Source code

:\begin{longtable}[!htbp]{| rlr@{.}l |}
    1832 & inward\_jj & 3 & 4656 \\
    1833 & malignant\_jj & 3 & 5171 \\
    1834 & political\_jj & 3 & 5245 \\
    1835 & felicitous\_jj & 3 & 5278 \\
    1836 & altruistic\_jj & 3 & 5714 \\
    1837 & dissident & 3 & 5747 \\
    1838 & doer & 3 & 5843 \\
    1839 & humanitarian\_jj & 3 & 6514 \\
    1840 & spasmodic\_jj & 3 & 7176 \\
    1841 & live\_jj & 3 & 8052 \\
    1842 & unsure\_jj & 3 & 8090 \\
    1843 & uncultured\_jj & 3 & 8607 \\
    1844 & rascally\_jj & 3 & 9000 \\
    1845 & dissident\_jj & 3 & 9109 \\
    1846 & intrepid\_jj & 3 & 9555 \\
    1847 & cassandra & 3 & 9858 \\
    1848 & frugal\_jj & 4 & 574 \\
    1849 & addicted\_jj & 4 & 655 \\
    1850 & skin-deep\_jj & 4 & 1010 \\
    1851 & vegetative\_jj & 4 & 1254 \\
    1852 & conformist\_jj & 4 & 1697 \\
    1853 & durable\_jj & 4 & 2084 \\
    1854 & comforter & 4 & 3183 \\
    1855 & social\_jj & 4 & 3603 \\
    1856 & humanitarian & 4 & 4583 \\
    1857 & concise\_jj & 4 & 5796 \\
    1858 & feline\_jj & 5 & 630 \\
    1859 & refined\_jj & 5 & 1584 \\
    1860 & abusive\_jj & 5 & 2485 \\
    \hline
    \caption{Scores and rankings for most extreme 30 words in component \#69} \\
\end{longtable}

○ ○ ○ ○

*EXERCISE OBJECTIVE*:
Return all of the data above, keeping every line exactly as it appears.

*EXPECTED OUTPUT*:
Source code

:\begin{longtable}[!htbp]{| rlr@{.}l |}
    1832 & inward\_jj & 3 & 4656 \\
    1833 & malignant\_jj & 3 & 5171 \\
    1834 & political\_jj & 3 & 5245 \\
    1835 & felicitous\_jj & 3 & 5278 \\
    1836 & altruistic\_jj & 3 & 5714 \\
    1837 & dissident & 3 & 5747 \\
    1838 & doer & 3 & 5843 \\
    1839 & humanitarian\_jj & 3 & 6514 \\
    1840 & spasmodic\_jj & 3 & 7176 \\
    1841 & live\_jj & 3 & 8052 \\
    1842 & unsure\_jj & 3 & 8090 \\
    1843 & uncultured\_jj & 3 & 8607 \\
    1844 & rascally\_jj & 3 & 9000 \\
    1845 & dissident\_jj & 3 & 9109 \\
    1846 & intrepid\_jj & 3 & 9555 \\
    1847 & cassandra & 3 & 9858 \\
    1848 & frugal\_jj & 4 & 574 \\
    1849 & addicted\_jj & 4 & 655 \\
    1850 & skin-deep\_jj & 4 & 1010 \\
    1851 & vegetative\_jj & 4 & 1254 \\
    1852 & conformist\_jj & 4 & 1697 \\
    1853 & durable\_jj & 4 & 2084 \\
    1854 & comforter & 4 & 3183 \\
    1855 & social\_jj & 4 & 3603 \\
    1856 & humanitarian & 4 & 4583 \\
    1857 & concise\_jj & 4 & 5796 \\
    1858 & feline\_jj & 5 & 630 \\
    1859 & refined\_jj & 5 & 1584 \\
    1860 & abusive\_jj & 5 & 2485 \\
    \hline
    \caption{Scores and rankings for most extreme 30 words in component \#69} \\
\end{longtable}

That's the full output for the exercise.